Soft Drink Tax Bubbles Up In Philadelphia

The country’s first capital has become its first major city to approve a tax on soft drinks.

Last week, the Philadelphia City Council approved a 1.5-cent-per-ounce tax that will affect sodas and other sugary drinks, including teas, sports drinks and energy drinks. Drinks exempt from the tax are those that are more than 50% fruit juice, vegetable juice or milk.

The tax, which kicks in January 1, 2017, is expected to raise $91 million annually and fund city projects including pre-kindergarten expansion, the creation of community schools, and an investment in parks and recreation centers.

Philadelphia Mayor Jim Kenney originally proposed a tax of 3 cents per ounce.
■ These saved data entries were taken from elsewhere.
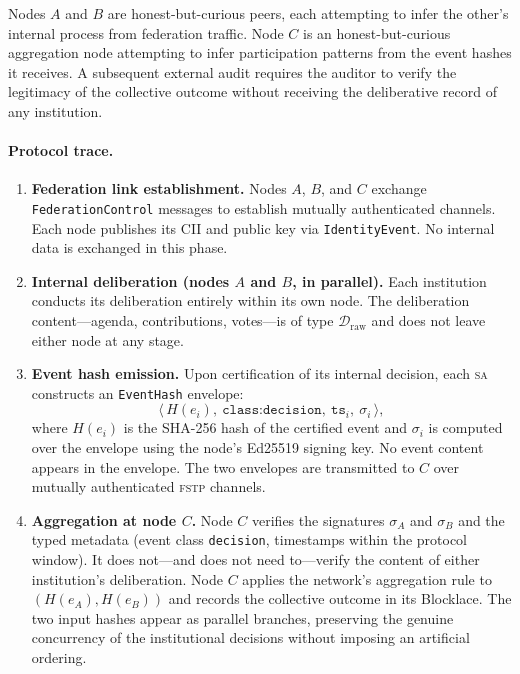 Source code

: \documentclass[12pt]{article}
\newcommand{\Draw}{\mathcal{D}_{\text{raw}}}
\newcommand{\SA}{\textsc{sa}}
\newcommand{\FSTP}{\textsc{fstp}}
\begin{document}
	Nodes $A$ and $B$ are honest-but-curious peers, each attempting to
	infer the other's internal process from federation traffic. Node $C$
	is an honest-but-curious aggregation node attempting to infer
	participation patterns from the event hashes it receives. A subsequent
	external audit requires the auditor to verify the legitimacy of the
	collective outcome without receiving the deliberative record of any
	institution.
	
	\paragraph{Protocol trace.}
	
	\begin{enumerate}[itemsep=3pt,topsep=4pt]
		
		\item \textbf{Federation link establishment.} Nodes $A$, $B$, and
		$C$ exchange \texttt{FederationControl} messages to establish
		mutually authenticated channels. Each node publishes its CII and
		public key via \texttt{IdentityEvent}. No internal data is
		exchanged in this phase.
		
		\item \textbf{Internal deliberation (nodes $A$ and $B$, in parallel).}
		Each institution conducts its deliberation entirely within its own
		node. The deliberation content---agenda, contributions, votes---is
		of type $\Draw$ and does not leave either node at any stage.
		
		\item \textbf{Event hash emission.} Upon certification of its
		internal decision, each \SA{} constructs an \texttt{EventHash}
		envelope:
		\[
		\langle\, H(e_i),\ \texttt{class:decision},\
		\texttt{ts}_i,\ \sigma_i \,\rangle,
		\]
		where $H(e_i)$ is the SHA-256 hash of the certified event and
		$\sigma_i$ is computed over the envelope using the node's Ed25519
		signing key. No event content appears in the envelope. The two
		envelopes are transmitted to $C$ over mutually authenticated
		\FSTP{} channels.
		
		\item \textbf{Aggregation at node $C$.} Node $C$ verifies the
		signatures $\sigma_A$ and $\sigma_B$ and the typed metadata (event
		class \texttt{decision}, timestamps within the protocol window). It
		does not---and does not need to---verify the content of either
		institution's deliberation. Node $C$ applies the network's
		aggregation rule to $(H(e_A), H(e_B))$ and records the collective
		outcome in its Blocklace. The two input hashes appear as parallel
		branches, preserving the genuine concurrency of the institutional
		decisions without imposing an artificial ordering.
		

\end{enumerate}
\end{document}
The city’s restaurant operators voiced concerns that the tax will eventually rise and the money will be allocated away from education. A spokesman for the American Beverage Association called the tax regressive and said the group would take legal action to fight it.

In November 2014, Berkeley, Calif., became the first U.S. city to pass a law taxing sodas. Voters in cities including Oakland and Boulder, Colo., could have the opportunity this fall to decide on similar taxes.

Other major cities have tried but failed to pass taxes and other restrictions on soda and other sugary drinks. In March 2013, a New York state judge blocked New York Mayor Michael Bloomberg’s attempted ban on large sodas.